TASK DETAILS
Once the pictures have been removed, repeat the remainder of the records exactly.

====================

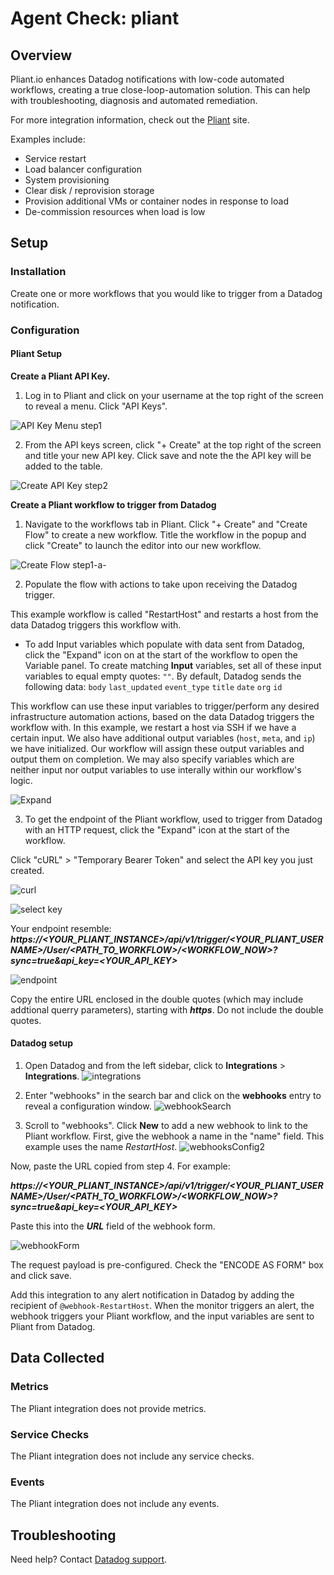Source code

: # Agent Check: pliant

## Overview

Pliant.io enhances Datadog notifications with low-code automated workflows, creating a true close-loop-automation solution. This can help with troubleshooting, diagnosis and automated remediation.  

For more integration information, check out the [Pliant][1] site.

Examples include:



- Service restart
- Load balancer configuration
- System provisioning
- Clear disk / reprovision storage
- Provision additional VMs or container nodes in response to load
- De-commission resources when load is low


## Setup

### Installation

Create one or more workflows that you would like to trigger from a Datadog notification.

### Configuration

#### Pliant Setup
**Create a Pliant API Key.**
1. Log in to Pliant and click on your username at the top right of the screen to reveal a menu. Click "API Keys".

![API Key Menu step1][8]

2. From the API keys screen, click "+ Create" at the top right of the screen and title your new API key. Click save and note the the API key will be added to the table.

![Create API Key step2][9]

**Create a Pliant workflow to trigger from Datadog**

1. Navigate to the workflows tab in Pliant. Click "+ Create"  and "Create Flow" to create a new workflow. Title the workflow in the popup and click "Create" to launch the editor into our new workflow.

![Create Flow step1-a-][10]

2. Populate the flow with actions to take upon receiving the Datadog trigger. 


This example workflow is called "RestartHost" and restarts a host from the data Datadog triggers this workflow with.

  - To add Input variables which populate with data sent from Datadog, click the "Expand" icon on at the start of the workflow to open the Variable panel.  To create matching **Input** variables, set all of these input variables to equal empty quotes: `""`. By default, Datadog sends the following data:
`body`
`last_updated`
`event_type`
`title`
`date`
`org`
`id`

This workflow can use these input variables to trigger/perform any desired infrastructure automation actions, based on the data Datadog triggers the workflow with. In this example, we restart a host via SSH if we have a certain input. We also have additional output variables (`host`, `meta`, and `ip`) we have initialized. Our workflow will assign these output variables and output them on completion. We may also specify variables which are neither input nor output variables to use interally within our workflow's logic.

![Expand][11]

3. To get the endpoint of the Pliant workflow, used to trigger from Datadog with an HTTP request, click the "Expand" icon at the start of the workflow.

Click "cURL" > "Temporary Bearer Token" and select the API key you just created.

![curl][12]

![select key][13]

Your endpoint resemble: ***https://<YOUR_PLIANT_INSTANCE>/api/v1/trigger/<YOUR_PLIANT_USERNAME>/User/<PATH_TO_WORKFLOW>/<WORKFLOW_NOW>?sync=true&api_key=<YOUR_API_KEY>***

![endpoint][14]

Copy the entire URL enclosed in the double quotes (which may include addtional querry parameters), starting with ***https***. Do not include the double quotes.

#### Datadog setup
1. Open Datadog and from the left sidebar, click to **Integrations** > **Integrations**.
![integrations][15]

2. Enter "webhooks" in the search bar and click on the **webhooks** entry to reveal a configuration window.
![webhookSearch][16]


3. Scroll to "webhooks". Click **New** to add a new webhook to link to the Pliant workflow. First, give the webhook a name in the "name" field. This example uses the name *RestartHost*.
![webhooksConfig2][17]

Now, paste the URL copied from step 4. For example: 

***https://<YOUR_PLIANT_INSTANCE>/api/v1/trigger/<YOUR_PLIANT_USERNAME>/User/<PATH_TO_WORKFLOW>/<WORKFLOW_NOW>?sync=true&api_key=<YOUR_API_KEY>***

Paste this into the ***URL*** field of the webhook form.

![webhookForm][18]

The request payload is pre-configured. Check the "ENCODE AS FORM" box and click save.

Add this integration to any alert notification in Datadog by adding the recipient of `@webhook-RestartHost`. When the monitor triggers an alert, the webhook triggers your Pliant workflow, and the input variables are sent to Pliant from Datadog.

## Data Collected

### Metrics

The Pliant integration does not provide metrics.

### Service Checks

The Pliant integration does not include any service checks.

### Events

The Pliant integration does not include any events.

## Troubleshooting

Need help? Contact [Datadog support][7].

[1]: https://pliant.io/
[2]: https://docs.datadoghq.com/agent/kubernetes/integrations/
[3]: https://github.com/DataDog/integrations-core/blob/master/pliant/datadog_checks/pliant/data/conf.yaml.example
[4]: https://docs.datadoghq.com/agent/guide/agent-commands/#start-stop-and-restart-the-agent
[5]: https://docs.datadoghq.com/agent/guide/agent-commands/#agent-status-and-information
[7]: https://docs.datadoghq.com/help/
[8]: https://raw.githubusercontent.com/DataDog/integrations-extras/master/pliant/images/step1.png
[9]: https://raw.githubusercontent.com/DataDog/integrations-extras/master/pliant/images/step2.png
[10]: https://raw.githubusercontent.com/DataDog/integrations-extras/master/pliant/images/step1-a-.png
[11]: https://raw.githubusercontent.com/DataDog/integrations-extras/master/pliant/images/expand.png
[12]: https://raw.githubusercontent.com/DataDog/integrations-extras/master/pliant/images/curl.png
[13]: https://raw.githubusercontent.com/DataDog/integrations-extras/master/pliant/images/selectDDkey.png
[14]: https://raw.githubusercontent.com/DataDog/integrations-extras/master/pliant/images/endpoint.png
[15]: https://raw.githubusercontent.com/DataDog/integrations-extras/master/pliant/images/integrations_.png
[16]: https://raw.githubusercontent.com/DataDog/integrations-extras/master/pliant/images/webhook_Search.png
[17]: https://raw.githubusercontent.com/DataDog/integrations-extras/master/pliant/images/webhooksConfig3.png
[18]: https://raw.githubusercontent.com/DataDog/integrations-extras/master/pliant/images/webhookForm.png
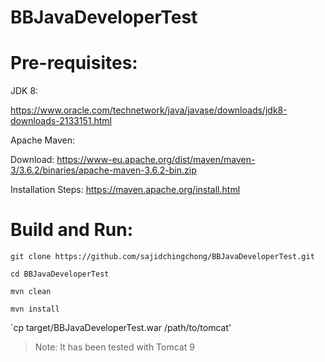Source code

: # BBJavaDeveloperTest

Pre-requisites:
===============

JDK 8:

https://www.oracle.com/technetwork/java/javase/downloads/jdk8-downloads-2133151.html

Apache Maven:

Download: https://www-eu.apache.org/dist/maven/maven-3/3.6.2/binaries/apache-maven-3.6.2-bin.zip

Installation Steps: https://maven.apache.org/install.html

Build and Run:
==============

`git clone https://github.com/sajidchingchong/BBJavaDeveloperTest.git`

`cd BBJavaDeveloperTest`

`mvn clean`

`mvn install`

`cp target/BBJavaDeveloperTest.war /path/to/tomcat'

> Note: It has been tested with Tomcat 9

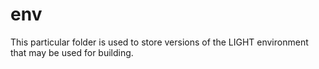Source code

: # env
This particular folder is used to store versions of the LIGHT environment that may be used for building.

====================

SOLUTION TO THE PROBLEM
Source code

: # Agent Check: pliant

## Overview

Pliant.io enhances Datadog notifications with low-code automated workflows, creating a true close-loop-automation solution. This can help with troubleshooting, diagnosis and automated remediation.  

For more integration information, check out the [Pliant][1] site.

Examples include:



- Service restart
- Load balancer configuration
- System provisioning
- Clear disk / reprovision storage
- Provision additional VMs or container nodes in response to load
- De-commission resources when load is low


## Setup

### Installation

Create one or more workflows that you would like to trigger from a Datadog notification.

### Configuration

#### Pliant Setup
**Create a Pliant API Key.**
1. Log in to Pliant and click on your username at the top right of the screen to reveal a menu. Click "API Keys".

![API Key Menu step1][8]

2. From the API keys screen, click "+ Create" at the top right of the screen and title your new API key. Click save and note the the API key will be added to the table.

![Create API Key step2][9]

**Create a Pliant workflow to trigger from Datadog**

1. Navigate to the workflows tab in Pliant. Click "+ Create"  and "Create Flow" to create a new workflow. Title the workflow in the popup and click "Create" to launch the editor into our new workflow.

![Create Flow step1-a-][10]

2. Populate the flow with actions to take upon receiving the Datadog trigger. 


This example workflow is called "RestartHost" and restarts a host from the data Datadog triggers this workflow with.

  - To add Input variables which populate with data sent from Datadog, click the "Expand" icon on at the start of the workflow to open the Variable panel.  To create matching **Input** variables, set all of these input variables to equal empty quotes: `""`. By default, Datadog sends the following data:
`body`
`last_updated`
`event_type`
`title`
`date`
`org`
`id`

This workflow can use these input variables to trigger/perform any desired infrastructure automation actions, based on the data Datadog triggers the workflow with. In this example, we restart a host via SSH if we have a certain input. We also have additional output variables (`host`, `meta`, and `ip`) we have initialized. Our workflow will assign these output variables and output them on completion. We may also specify variables which are neither input nor output variables to use interally within our workflow's logic.

![Expand][11]

3. To get the endpoint of the Pliant workflow, used to trigger from Datadog with an HTTP request, click the "Expand" icon at the start of the workflow.

Click "cURL" > "Temporary Bearer Token" and select the API key you just created.

![curl][12]

![select key][13]

Your endpoint resemble: ***https://<YOUR_PLIANT_INSTANCE>/api/v1/trigger/<YOUR_PLIANT_USERNAME>/User/<PATH_TO_WORKFLOW>/<WORKFLOW_NOW>?sync=true&api_key=<YOUR_API_KEY>***

![endpoint][14]

Copy the entire URL enclosed in the double quotes (which may include addtional querry parameters), starting with ***https***. Do not include the double quotes.

#### Datadog setup
1. Open Datadog and from the left sidebar, click to **Integrations** > **Integrations**.
![integrations][15]

2. Enter "webhooks" in the search bar and click on the **webhooks** entry to reveal a configuration window.
![webhookSearch][16]


3. Scroll to "webhooks". Click **New** to add a new webhook to link to the Pliant workflow. First, give the webhook a name in the "name" field. This example uses the name *RestartHost*.
![webhooksConfig2][17]

Now, paste the URL copied from step 4. For example: 

***https://<YOUR_PLIANT_INSTANCE>/api/v1/trigger/<YOUR_PLIANT_USERNAME>/User/<PATH_TO_WORKFLOW>/<WORKFLOW_NOW>?sync=true&api_key=<YOUR_API_KEY>***

Paste this into the ***URL*** field of the webhook form.

![webhookForm][18]

The request payload is pre-configured. Check the "ENCODE AS FORM" box and click save.

Add this integration to any alert notification in Datadog by adding the recipient of `@webhook-RestartHost`. When the monitor triggers an alert, the webhook triggers your Pliant workflow, and the input variables are sent to Pliant from Datadog.

## Data Collected

### Metrics

The Pliant integration does not provide metrics.

### Service Checks

The Pliant integration does not include any service checks.

### Events

The Pliant integration does not include any events.

## Troubleshooting

Need help? Contact [Datadog support][7].

[1]: https://pliant.io/
[2]: https://docs.datadoghq.com/agent/kubernetes/integrations/
[3]: https://github.com/DataDog/integrations-core/blob/master/pliant/datadog_checks/pliant/data/conf.yaml.example
[4]: https://docs.datadoghq.com/agent/guide/agent-commands/#start-stop-and-restart-the-agent
[5]: https://docs.datadoghq.com/agent/guide/agent-commands/#agent-status-and-information
[7]: https://docs.datadoghq.com/help/
[8]: https://raw.githubusercontent.com/DataDog/integrations-extras/master/pliant/images/step1.png
[9]: https://raw.githubusercontent.com/DataDog/integrations-extras/master/pliant/images/step2.png
[10]: https://raw.githubusercontent.com/DataDog/integrations-extras/master/pliant/images/step1-a-.png
[11]: https://raw.githubusercontent.com/DataDog/integrations-extras/master/pliant/images/expand.png
[12]: https://raw.githubusercontent.com/DataDog/integrations-extras/master/pliant/images/curl.png
[13]: https://raw.githubusercontent.com/DataDog/integrations-extras/master/pliant/images/selectDDkey.png
[14]: https://raw.githubusercontent.com/DataDog/integrations-extras/master/pliant/images/endpoint.png
[15]: https://raw.githubusercontent.com/DataDog/integrations-extras/master/pliant/images/integrations_.png
[16]: https://raw.githubusercontent.com/DataDog/integrations-extras/master/pliant/images/webhook_Search.png
[17]: https://raw.githubusercontent.com/DataDog/integrations-extras/master/pliant/images/webhooksConfig3.png
[18]: https://raw.githubusercontent.com/DataDog/integrations-extras/master/pliant/images/webhookForm.png
Source code

: # BBJavaDeveloperTest

Pre-requisites:
===============

JDK 8:

https://www.oracle.com/technetwork/java/javase/downloads/jdk8-downloads-2133151.html

Apache Maven:

Download: https://www-eu.apache.org/dist/maven/maven-3/3.6.2/binaries/apache-maven-3.6.2-bin.zip

Installation Steps: https://maven.apache.org/install.html

Build and Run:
==============

`git clone https://github.com/sajidchingchong/BBJavaDeveloperTest.git`

`cd BBJavaDeveloperTest`

`mvn clean`

`mvn install`

`cp target/BBJavaDeveloperTest.war /path/to/tomcat'

> Note: It has been tested with Tomcat 9

Source code

: # env
This particular folder is used to store versions of the LIGHT environment that may be used for building.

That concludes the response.